George West - 1883 Cable Repairs

Notes on cable problems off Cape Blanco

From discussion of a paper presented to the Institution of Electrical Engineers in 1897 titled: "On Some Repairs to the South American Company's Cable off Cape Verde in 1893 and 1895" by H. Benest. [Journal of the Institution of Electrical Engineers, Vol. XXVI - 1897]

Captain Lugar: I have listened with considerable interest to the paper read by Mr. Benest at our last meeting, and as it coincides somewhat with my own experience in another part of the world, I would like, with your permission, to say a few words on this subject.

While in command of the Central and South American Telegraph Company's repairing steamer "Relay," I was called upon, in April, 1891, to repair a section of cable connecting Payta, in Peru, with Santa Elena, in Ecuador. By tests from Payta, the fracture in cable was located at a position nearly due West, about 10 miles, from the small harbour of Talara, between Cape Blanco and Parina Point, in Northern Peru. (Talara, about this time was celebrated for the great quantities of petroleum found in the vicinity.) This section of cable was noted for the regularity of its rupture nearly every year, about the end of March, or early in April.

After arriving on the "ground," I took a series of soundings to determine position of gully said to lie off this coast. I then grappled for cable on either side, and succeeded in getting each bight to the surface without any difficulty; but, on picking up towards the fractured ends, I found the last half-knot on both sides deeply embedded in mud and clay, wires scoured quite bright, cable flattened in several places, and very "screwy," some of the wires broken and "rucked" up near the end, and showing unmistakable signs of having undergone great tension and considerable rough usage.

The weather was fine, light breezes and smooth water; in fact, in this locality gales are unknown, and rain seldom falls near the coast, but beyond 50 miles inland from Talara, at times the downpour is exceedingly heavy.

In repairing this cable I relaid the inserted piece some considerable distance further west, where, from the soundings I obtained, I thought the cable would be fairly clear of future trouble.

However, in the latter part of March of the following year—1892—it broke again, apparently from the same cause as in previous years.

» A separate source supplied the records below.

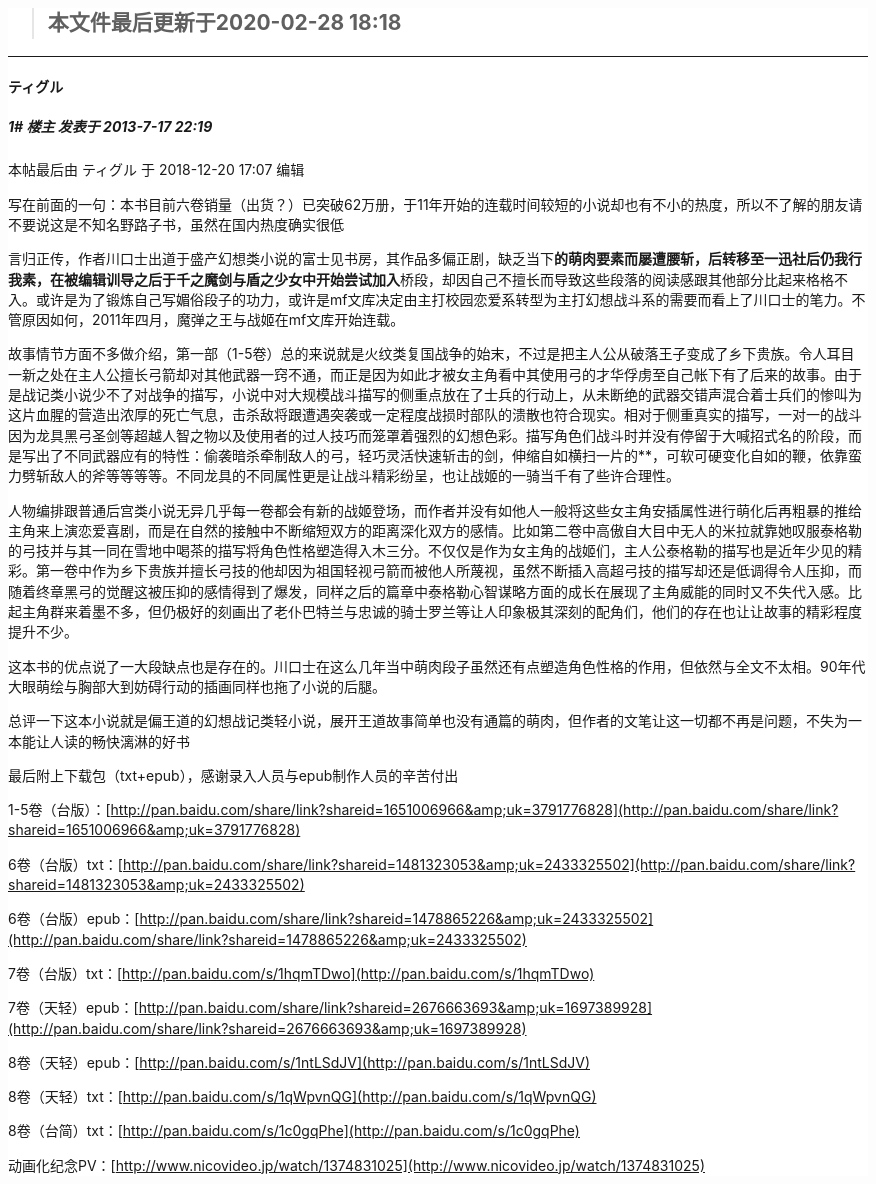 > ## **本文件最后更新于2020-02-28 18:18** 



*****

####  ティグル  
##### 1#       楼主       发表于 2013-7-17 22:19



 本帖最后由 ティグル 于 2018-12-20 17:07 编辑 

写在前面的一句：本书目前六卷销量（出货？）已突破62万册，于11年开始的连载时间较短的小说却也有不小的热度，所以不了解的朋友请不要说这是不知名野路子书，虽然在国内热度确实很低


言归正传，作者川口士出道于盛产幻想类小说的富士见书房，其作品多偏正剧，缺乏当下**的萌肉要素而屡遭腰斩，后转移至一迅社后仍我行我素，在被编辑训导之后于千之魔剑与盾之少女中开始尝试加入**桥段，却因自己不擅长而导致这些段落的阅读感跟其他部分比起来格格不入。或许是为了锻炼自己写媚俗段子的功力，或许是mf文库决定由主打校园恋爱系转型为主打幻想战斗系的需要而看上了川口士的笔力。不管原因如何，2011年四月，魔弹之王与战姬在mf文库开始连载。


故事情节方面不多做介绍，第一部（1-5卷）总的来说就是火纹类复国战争的始末，不过是把主人公从破落王子变成了乡下贵族。令人耳目一新之处在主人公擅长弓箭却对其他武器一窍不通，而正是因为如此才被女主角看中其使用弓的才华俘虏至自己帐下有了后来的故事。由于是战记类小说少不了对战争的描写，小说中对大规模战斗描写的侧重点放在了士兵的行动上，从未断绝的武器交错声混合着士兵们的惨叫为这片血腥的营造出浓厚的死亡气息，击杀敌将跟遭遇突袭或一定程度战损时部队的溃散也符合现实。相对于侧重真实的描写，一对一的战斗因为龙具黑弓圣剑等超越人智之物以及使用者的过人技巧而笼罩着强烈的幻想色彩。描写角色们战斗时并没有停留于大喊招式名的阶段，而是写出了不同武器应有的特性：偷袭暗杀牵制敌人的弓，轻巧灵活快速斩击的剑，伸缩自如横扫一片的**，可软可硬变化自如的鞭，依靠蛮力劈斩敌人的斧等等等等。不同龙具的不同属性更是让战斗精彩纷呈，也让战姬的一骑当千有了些许合理性。


人物编排跟普通后宫类小说无异几乎每一卷都会有新的战姬登场，而作者并没有如他人一般将这些女主角安插属性进行萌化后再粗暴的推给主角来上演恋爱喜剧，而是在自然的接触中不断缩短双方的距离深化双方的感情。比如第二卷中高傲自大目中无人的米拉就靠她叹服泰格勒的弓技并与其一同在雪地中喝茶的描写将角色性格塑造得入木三分。不仅仅是作为女主角的战姬们，主人公泰格勒的描写也是近年少见的精彩。第一卷中作为乡下贵族并擅长弓技的他却因为祖国轻视弓箭而被他人所蔑视，虽然不断插入高超弓技的描写却还是低调得令人压抑，而随着终章黑弓的觉醒这被压抑的感情得到了爆发，同样之后的篇章中泰格勒心智谋略方面的成长在展现了主角威能的同时又不失代入感。比起主角群来着墨不多，但仍极好的刻画出了老仆巴特兰与忠诚的骑士罗兰等让人印象极其深刻的配角们，他们的存在也让让故事的精彩程度提升不少。


这本书的优点说了一大段缺点也是存在的。川口士在这么几年当中萌肉段子虽然还有点塑造角色性格的作用，但依然与全文不太相。90年代大眼萌绘与胸部大到妨碍行动的插画同样也拖了小说的后腿。


总评一下这本小说就是偏王道的幻想战记类轻小说，展开王道故事简单也没有通篇的萌肉，但作者的文笔让这一切都不再是问题，不失为一本能让人读的畅快漓淋的好书


最后附上下载包（txt+epub），感谢录入人员与epub制作人员的辛苦付出

1-5卷（台版）：[http://pan.baidu.com/share/link?shareid=1651006966&amp;uk=3791776828](http://pan.baidu.com/share/link?shareid=1651006966&amp;uk=3791776828)

6卷（台版）txt：[http://pan.baidu.com/share/link?shareid=1481323053&amp;uk=2433325502](http://pan.baidu.com/share/link?shareid=1481323053&amp;uk=2433325502)

6卷（台版）epub：[http://pan.baidu.com/share/link?shareid=1478865226&amp;uk=2433325502](http://pan.baidu.com/share/link?shareid=1478865226&amp;uk=2433325502)

7卷（台版）txt：[http://pan.baidu.com/s/1hqmTDwo](http://pan.baidu.com/s/1hqmTDwo)

7卷（天轻）epub：[http://pan.baidu.com/share/link?shareid=2676663693&amp;uk=1697389928](http://pan.baidu.com/share/link?shareid=2676663693&amp;uk=1697389928)

8卷（天轻）epub：[http://pan.baidu.com/s/1ntLSdJV](http://pan.baidu.com/s/1ntLSdJV)

8卷（天轻）txt：[http://pan.baidu.com/s/1qWpvnQG](http://pan.baidu.com/s/1qWpvnQG)

8卷（台简）txt：[http://pan.baidu.com/s/1c0gqPhe](http://pan.baidu.com/s/1c0gqPhe)

动画化纪念PV：[http://www.nicovideo.jp/watch/1374831025](http://www.nicovideo.jp/watch/1374831025)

I had a similar experience in recovering the fractured ends. I devoted all the time I could spare to sounding, and traced the sides and bottom of the gully from about half a mile of the entrance to Talara Harbour to about 12 miles west. I noticed in nearly every case, the specimen of bottom brought up from the deep part of gully, was coarse gray sand, and small stones; that of the sides a very tenacious clay; and from the comparatively level part further away, soft green mud. The piece of cable inserted this time was laid about three miles more west, in over 1,000 fathoms depth of water, with an abundance of slack, and I felt confident we should be free from trouble in this locality for a year or two at least.

We returned to Callao on the evening of April 1st, and before coming to anchor, I received a message from shore, that the section we had just repaired was getting weak, and by the time I arrived at our Callao office, communication had been completely interrupted.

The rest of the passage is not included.